Provided data:
• • • • •

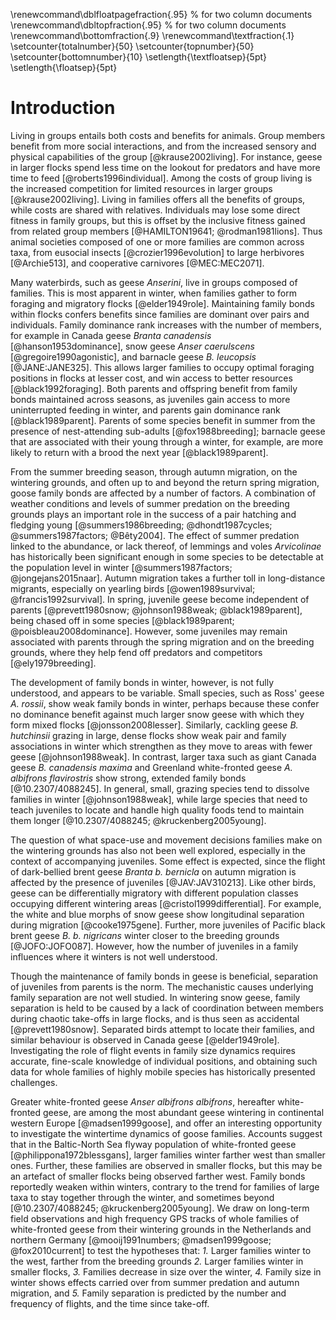 
\renewcommand\dblfloatpagefraction{.95} % for two column documents
\renewcommand\dbltopfraction{.95} % for two column documents
\renewcommand\bottomfraction{.9}
\renewcommand\textfraction{.1}
\setcounter{totalnumber}{50}
\setcounter{topnumber}{50}
\setcounter{bottomnumber}{10}
\setlength{\textfloatsep}{5pt}
\setlength{\floatsep}{5pt}

# Introduction

Living in groups entails both costs and benefits for animals. Group members benefit from more social interactions, and from the increased sensory and physical capabilities of the group [@krause2002living]. For instance, geese in larger flocks spend less time on the lookout for predators and have more time to feed [@roberts1996individual]. Among the costs of group living is the increased competition for limited resources in larger groups [@krause2002living]. Living in families offers all the benefits of groups, while costs are shared with relatives. Individuals may lose some direct fitness in family groups, but this is offset by the inclusive fitness gained from related group members [@HAMILTON19641; @rodman1981lions]. Thus animal societies composed of one or more families are common across taxa, from eusocial insects [@crozier1996evolution] to large herbivores [@Archie513], and cooperative carnivores [@MEC:MEC2071].

Many waterbirds, such as geese *Anserini*, live in groups composed of families. This is most apparent in winter, when families gather to form foraging and migratory flocks [@elder1949role]. Maintaining family bonds within flocks confers benefits since families are dominant over pairs and individuals. Family dominance rank increases with the number of members, for example in Canada geese *Branta canadensis* [@hanson1953dominance], snow geese *Anser caerulscens* [@gregoire1990agonistic], and barnacle geese *B. leucopsis* [@JANE:JANE325]. This allows larger families to occupy optimal foraging positions in flocks at lesser cost, and win access to better resources [@black1992foraging]. Both parents and offspring benefit from family bonds maintained across seasons, as juveniles gain access to more uninterrupted feeding in winter, and parents gain dominance rank [@black1989parent]. Parents of some species benefit in summer from the presence of nest-attending sub-adults [@fox1988breeding]; barnacle geese that are associated with their young through a winter, for example, are more likely to return with a brood the next year [@black1989parent].

From the summer breeding season, through autumn migration, on the wintering grounds, and often up to and beyond the return spring migration, goose family bonds are affected by a number of factors. A combination of weather conditions and levels of summer predation on the breeding grounds plays an important role in the success of a pair hatching and fledging young [@summers1986breeding; @dhondt1987cycles; @summers1987factors; @Bêty2004]. The effect of summer predation linked to the abundance, or lack thereof, of lemmings and voles *Arvicolinae* has historically been significant enough in some species to be detectable at the population level in winter [@summers1987factors; @jongejans2015naar]. Autumn migration takes a further toll in long-distance migrants, especially on yearling birds [@owen1989survival; @francis1992survival].
In spring, juvenile geese become independent of parents [@prevett1980snow; @johnson1988weak; @black1989parent], being chased off in some species [@black1989parent; @poisbleau2008dominance]. However, some juveniles may remain associated with parents through the spring migration and on the breeding grounds, where they help fend off predators and competitors [@ely1979breeding].

The development of family bonds in winter, however, is not fully understood, and appears to be variable. Small species, such as Ross' geese *A. rossii*, show weak family bonds in winter, perhaps because these confer no dominance benefit against much larger snow geese with which they form mixed flocks [@jonsson2008lesser]. Similarly, cackling geese *B. hutchinsii* grazing in large, dense flocks show weak pair and family associations in winter which strengthen as they move to areas with fewer geese [@johnson1988weak].
In contrast, larger taxa such as giant Canada geese *B. canadensis maxima* and Greenland white-fronted geese *A. albifrons flavirostris* show strong, extended family bonds [@10.2307/4088245]. In general, small, grazing species tend to dissolve families in winter [@johnson1988weak], while large species that need to teach juveniles to locate and handle high quality foods tend to maintain them longer [@10.2307/4088245; @kruckenberg2005young].

The question of what space-use and movement decisions families make on the wintering grounds has also not been well explored, especially in the context of accompanying juveniles. Some effect is expected, since the flight of dark-bellied brent geese *Branta b. bernicla* on autumn migration is affected by the presence of juveniles [@JAV:JAV310213]. Like other birds, geese can be differentially migratory with different population classes occupying different wintering areas [@cristol1999differential]. For example, the white and blue morphs of snow geese show longitudinal separation during migration [@cooke1975gene]. Further, more juveniles of Pacific black brent geese *B. b. nigricans* winter closer to the breeding grounds [@JOFO:JOFO087]. However, how the number of juveniles in a family influences where it winters is not well understood.

Though the maintenance of family bonds in geese is beneficial, separation of juveniles from parents is the norm. The mechanistic causes underlying family separation are not well studied.
In wintering snow geese, family separation is held to be caused by a lack of coordination between members during chaotic take-offs in large flocks, and is thus seen as accidental [@prevett1980snow]. Separated birds attempt to locate their families, and similar behaviour is observed in Canada geese [@elder1949role]. Investigating the role of flight events in family size dynamics requires accurate, fine-scale knowledge of individual positions, and obtaining such data for whole families of highly mobile species has historically presented challenges.

Greater white-fronted geese *Anser albifrons albifrons*, hereafter white-fronted geese, are among the most abundant geese wintering in continental western Europe [@madsen1999goose], and offer an interesting opportunity to investigate the wintertime dynamics of goose families. Accounts suggest that in the Baltic-North Sea flyway population of white-fronted geese [@philippona1972blessgans], larger families winter farther west than smaller ones. Further, these families are observed in smaller flocks, but this may be an artefact of smaller flocks being observed farther west. Family bonds reportedly weaken within winters, contrary to the trend for families of large taxa to stay together through the winter, and sometimes beyond [@10.2307/4088245; @kruckenberg2005young].
We draw on long-term field observations and high frequency GPS tracks of whole families of white-fronted geese from their wintering grounds in the Netherlands and northern Germany [@mooij1991numbers; @madsen1999goose; @fox2010current] to test the hypotheses that: *1.* Larger families winter to the west, farther from the breeding grounds *2.* Larger families winter in smaller flocks, *3.* Families decrease in size over the winter, *4.* Family size in winter shows effects carried over from summer predation and autumn migration, and *5.* Family separation is predicted by the number and frequency of flights, and the time since take-off.
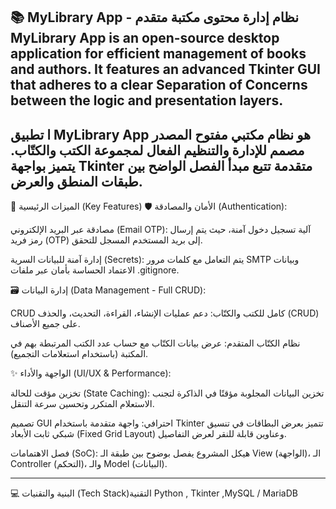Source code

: 📚 MyLibrary App - نظام إدارة محتوى مكتبة متقدم
 MyLibrary App is an open-source desktop application for efficient management of books and authors. It features an advanced Tkinter GUI that adheres to a clear Separation of Concerns between the logic and presentation layers.
---

ا تطبيق MyLibrary App هو نظام مكتبي مفتوح المصدر مصمم للإدارة والتنظيم الفعال لمجموعة الكتب والكتّاب. يتميز بواجهة Tkinter متقدمة تتبع مبدأ الفصل الواضح بين طبقات المنطق والعرض.
---
🚀 الميزات الرئيسية (Key Features)
🛡️ الأمان والمصادقة (Authentication):

مصادقة عبر البريد الإلكتروني (Email OTP): آلية تسجيل دخول آمنة، حيث يتم إرسال رمز فريد (OTP) إلى بريد المستخدم المسجل للتحقق.

إدارة آمنة للبيانات السرية (Secrets): يتم التعامل مع كلمات مرور SMTP وبيانات الاعتماد الحساسة بأمان عبر ملفات .gitignore.

🗃️ إدارة البيانات (Data Management - Full CRUD):

CRUD كامل للكتب والكتّاب: دعم عمليات الإنشاء، القراءة، التحديث، والحذف (CRUD) على جميع الأصناف.

نظام الكتّاب المتقدم: عرض بيانات الكتّاب مع حساب عدد الكتب المرتبطة بهم في المكتبة (باستخدام استعلامات التجميع).

✨ الواجهة والأداء (UI/UX & Performance):

تخزين مؤقت للحالة (State Caching): تخزين البيانات المجلوبة مؤقتًا في الذاكرة لتجنب الاستعلام المتكرر وتحسين سرعة التنقل.

تصميم GUI احترافي: واجهة متقدمة باستخدام Tkinter تتميز بعرض البطاقات في تنسيق شبكي ثابت الأبعاد (Fixed Grid Layout) وعناوين قابلة للنقر لعرض التفاصيل.

فصل الاهتمامات (SoC): هيكل المشروع يفصل بوضوح بين طبقة الـ View (الواجهة)، الـ Controller (التحكم)، والـ Model (البيانات).

---
💻 البنية والتقنيات (Tech Stack)التقنية 
Python , Tkinter ,MySQL / MariaDB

• • • • •

About this exercise:
Retype the entries above exactly. Stop after the line containing "Living in groups", and omit the pictures.

Solution to this task:
\renewcommand\dblfloatpagefraction{.95} % for two column documents
\renewcommand\dbltopfraction{.95} % for two column documents
\renewcommand\bottomfraction{.9}
\renewcommand\textfraction{.1}
\setcounter{totalnumber}{50}
\setcounter{topnumber}{50}
\setcounter{bottomnumber}{10}
\setlength{\textfloatsep}{5pt}
\setlength{\floatsep}{5pt}

# Introduction

Living in groups entails both costs and benefits for animals. Group members benefit from more social interactions, and from the increased sensory and physical capabilities of the group [@krause2002living]. For instance, geese in larger flocks spend less time on the lookout for predators and have more time to feed [@roberts1996individual]. Among the costs of group living is the increased competition for limited resources in larger groups [@krause2002living]. Living in families offers all the benefits of groups, while costs are shared with relatives. Individuals may lose some direct fitness in family groups, but this is offset by the inclusive fitness gained from related group members [@HAMILTON19641; @rodman1981lions]. Thus animal societies composed of one or more families are common across taxa, from eusocial insects [@crozier1996evolution] to large herbivores [@Archie513], and cooperative carnivores [@MEC:MEC2071].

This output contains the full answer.